Перевод Петра Пашкова
[1] Euripides. Phoenissae, 469 // Tragoediae / ed. A. Nauck. Lpz., 1971. Vol. 2. P. 413 [Рус. пер.: Еврипид. Финикиянки, 469 // Трагедии. М., 1969 Т. 2. С. 187]. Джилл, очевидно, не узнает цитаты.
[2] Cyrillus Alexandrinus. Epistula 41, ad Acacium Melitinensem // PG. 77. Col. 189.
[3] Цитированное у Андрея Родосского. Рус. пер.: Григорий Богослов, свт. Послание 4, к Кледонию, против Аполлинария – второе // Творения. СПб, 1912. Т. 2. С. 15.
[4] В оригинале непереводимая пара синонимов — εὐθυγράμμα и ὀρθογράμμα.
[5] См. выше.
[6] Т. е. архиеп. Андрей Родосский.
[7] Имеется в виду, разумеется, Харисий, а не Тарасий.
[8] Вселенский III Собор. Определение святого собора о вере, и о том, что донес Харисий (за подписом всех епископов) // Деяния Вселенских Соборов. Казань, 1910. Т. 1. С. 334.
[9] Строго говоря, Виссарион сказал прямо обратное. «Затем, хотя третье положение вы также намеревались отложить [на последующие заседания], тем не менее коснулись его во второй [из своих речей] и говорили о нем столько, сколько говорили; я полагаю, что нам давать ответ на это сейчас было бы несвоевременно» (см. выше).
[10] Хрисоверг говорит неправду. В его речи сказано буквально: «Итак, если всякая прибавка — извне, то раскрытие и разъяснение — не извне, а из уже наличествующего в словах. Следовательно, всякое изложение или раскрытие какого-то научного знания, уже содержащегося в изложенном ранее, не есть прибавка».
[11] См.: Aristoteles. Analytica posteriora, 1.28 // Opera omnia / ed. F. Didot. P., 1848. Vol. 1. P. 149 [рус. пер.: Аристотель. Вторая аналитика, 1.28 // Сочинения. М., 1978. Т. 2. С. 307-308].
[12] Ср.: Aristoteles. Metaphysica, 10.8 // Opera omnia / ed. F. Didot. P., 1848. Vol. 2. P. 593 [рус. пер.: Аристотель. Вторая аналитика, 11.8 // Сочинения. М., 1976. Т. 1. С. 286-288].

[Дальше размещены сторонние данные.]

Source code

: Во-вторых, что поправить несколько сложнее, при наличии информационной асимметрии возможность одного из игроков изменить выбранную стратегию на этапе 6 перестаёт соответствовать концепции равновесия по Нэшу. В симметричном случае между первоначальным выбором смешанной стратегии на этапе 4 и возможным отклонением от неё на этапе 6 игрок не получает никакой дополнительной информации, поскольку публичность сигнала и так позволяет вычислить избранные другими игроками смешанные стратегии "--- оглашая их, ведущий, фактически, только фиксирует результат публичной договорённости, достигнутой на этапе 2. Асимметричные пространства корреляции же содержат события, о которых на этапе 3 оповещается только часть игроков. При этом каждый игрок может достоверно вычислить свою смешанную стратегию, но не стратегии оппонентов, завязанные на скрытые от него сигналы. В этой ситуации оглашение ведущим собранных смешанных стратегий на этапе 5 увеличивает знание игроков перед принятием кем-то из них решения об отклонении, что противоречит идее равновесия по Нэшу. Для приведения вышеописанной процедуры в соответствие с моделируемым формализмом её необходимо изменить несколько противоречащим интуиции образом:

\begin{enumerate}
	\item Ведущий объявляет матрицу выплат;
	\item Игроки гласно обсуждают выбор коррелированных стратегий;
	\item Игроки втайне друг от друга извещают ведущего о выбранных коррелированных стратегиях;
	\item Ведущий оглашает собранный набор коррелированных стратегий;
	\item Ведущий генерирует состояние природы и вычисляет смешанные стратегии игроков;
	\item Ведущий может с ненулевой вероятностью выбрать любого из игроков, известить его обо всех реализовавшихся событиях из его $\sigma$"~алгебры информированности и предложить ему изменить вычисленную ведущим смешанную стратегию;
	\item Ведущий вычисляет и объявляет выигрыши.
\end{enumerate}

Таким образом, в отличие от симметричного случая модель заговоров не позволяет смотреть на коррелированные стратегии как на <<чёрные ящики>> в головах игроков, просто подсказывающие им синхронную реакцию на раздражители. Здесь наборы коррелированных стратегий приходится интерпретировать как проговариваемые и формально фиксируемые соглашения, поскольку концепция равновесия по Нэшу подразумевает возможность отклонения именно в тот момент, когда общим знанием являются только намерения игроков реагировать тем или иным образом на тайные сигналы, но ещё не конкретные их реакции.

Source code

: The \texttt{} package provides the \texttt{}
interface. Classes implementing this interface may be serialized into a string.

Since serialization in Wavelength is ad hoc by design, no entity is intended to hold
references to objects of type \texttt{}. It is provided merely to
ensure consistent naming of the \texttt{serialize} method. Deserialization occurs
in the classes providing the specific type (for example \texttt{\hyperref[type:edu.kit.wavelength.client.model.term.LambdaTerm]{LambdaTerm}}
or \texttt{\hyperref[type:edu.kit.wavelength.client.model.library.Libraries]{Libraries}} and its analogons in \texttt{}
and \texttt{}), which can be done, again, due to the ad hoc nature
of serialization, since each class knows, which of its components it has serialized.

[13] Не вполне ясно, исказил ли цитату сам архиеп. Андрей при переводе ее на латинский язык (как он уже делал с речениями прп. Максима Исповедника) или же искажение следует отнести на счет пересказа Андреа де Санта-Кроче. Примерно соответствующий приведенному текст в действительности выглядит так: «И кто наименовал только Духа, тот в сем исповедании сообъемлет и Того, Чей это Дух. Поелику же Дух есть Христов (Рим. 8:9), и Он от Бога, как говорит Павел (1 Кор. 2:12): то как взявшийся за один конец цепи влечет и другой ее конец, так, по слову Пророка (Пс. 118:131), привлекший Духа чрез Него привлекает вместе и Сына и Отца» (Basilius Magnus. Epistula 38, ad Gregorium fratrem // PG. 32. Col. 332 [рус. пер.: Василий Великий, свт. Письмо 38, к Григорию брату // Творения. Серг. П., 1901. Т. 6. С. 84-85]).
[14] См. наш комментарий к этому тексту выше.